Die Initiative: Die Juso der Stadt Luzern reichte im März 2023 eine Initiative ein, die einen Mindestlohn von 22 Franken brutto pro Stunde verlangt. Dies für alle Arbeitnehmenden, die auf dem Gebiet der Stadt Luzern eine Beschäftigung ausüben. Auch Ausnahmen wurden definiert: Unter anderem sind Praktika mit Ausbildungscharakter, Au-pair-Stellen und Ferienjobs für Schülerinnen und Schüler unter 18 Jahren ausgenommen. Die Stadtregierung empfahl die Initiative zur Ablehnung. Das Parlament jedoch nahm sie ganz knapp an.
Das gescheiterte Referendum: FDP, GLP, Mitte und SVP kündigten daraufhin ein Referendum an. Trotz Unterstützung von Wirtschafts- und Arbeitgeberverbänden gelang es den bürgerlichen Parteien nicht, die nötigen 800 Unterschriften zusammenzukriegen. «Natürlich ist es ein bisschen eine Schlappe», gibt Grossstadtrat Mike Hauser (FDP) zu. «Viele Arbeitnehmerinnen und Arbeitnehmer der Stadt Luzern wohnen selber gar nicht in der Stadt.

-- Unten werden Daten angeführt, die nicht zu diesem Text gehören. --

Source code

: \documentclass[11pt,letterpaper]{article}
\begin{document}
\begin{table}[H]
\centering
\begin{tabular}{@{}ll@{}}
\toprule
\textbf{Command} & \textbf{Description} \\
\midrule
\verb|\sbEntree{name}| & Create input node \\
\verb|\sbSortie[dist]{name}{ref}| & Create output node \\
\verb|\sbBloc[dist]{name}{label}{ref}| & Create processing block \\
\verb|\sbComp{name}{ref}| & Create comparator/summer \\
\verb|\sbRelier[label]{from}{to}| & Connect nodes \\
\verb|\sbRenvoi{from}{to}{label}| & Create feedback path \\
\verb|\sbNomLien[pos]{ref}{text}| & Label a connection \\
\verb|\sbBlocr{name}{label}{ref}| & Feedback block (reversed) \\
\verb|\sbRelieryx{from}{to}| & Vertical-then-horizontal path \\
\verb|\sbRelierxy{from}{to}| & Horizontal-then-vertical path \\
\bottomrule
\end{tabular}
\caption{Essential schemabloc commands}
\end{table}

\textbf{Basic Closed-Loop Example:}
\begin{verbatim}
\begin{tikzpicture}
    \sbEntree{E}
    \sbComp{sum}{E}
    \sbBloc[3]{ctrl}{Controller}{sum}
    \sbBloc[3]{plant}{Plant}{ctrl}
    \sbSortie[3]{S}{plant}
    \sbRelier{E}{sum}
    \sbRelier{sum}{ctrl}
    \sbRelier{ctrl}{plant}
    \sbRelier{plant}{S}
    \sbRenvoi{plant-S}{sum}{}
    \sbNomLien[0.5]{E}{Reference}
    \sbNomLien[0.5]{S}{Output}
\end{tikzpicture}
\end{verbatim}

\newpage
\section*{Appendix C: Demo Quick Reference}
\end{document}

Das wurde uns zum Verhängnis.»
Die Befürchtungen der Gegner: Die Bürgerlichen befürchten, dass mit der Einführung des Mindestlohns Gesamtarbeitsverträge (GAV) ausgehebelt werden könnten, wenn der darin festgelegte Lohn tiefer ist, als der neue Mindestlohn. Werden deshalb die GAVs ungültig, wären auch Ferien und Feiertage nicht mehr geregelt, so das Argument der Gegner. Zudem sind sie der Meinung, dass wegen der Kontrollen, die nötig würden, ein Bürokratiemonster gezüchtet werde.
Die Reaktion der Juso: Dass nun kein Abstimmungskampf folgt, sondern gleich die Umsetzung der Initiative, freut die Jungpartei. Insbesondere Familien mit Kindern sowie erwerbstätige Personen im Gastgewerbe, in Reinigungsdiensten und im Detailhandel seien von Tieflöhnen betroffen. In der Stadt Luzern betrifft das laut Juso rund 3000 Personen. Die Juso strebt nach mehr: «Aufgrund des offensichtlich sehr breiten Rückhalts in der Bevölkerung wollen wir jetzt die Lancierung einer Initiative in weiteren Gemeinden im Kanton Luzern prüfen», sagt der Luzerner Juso-Präsident Valentin Humbel.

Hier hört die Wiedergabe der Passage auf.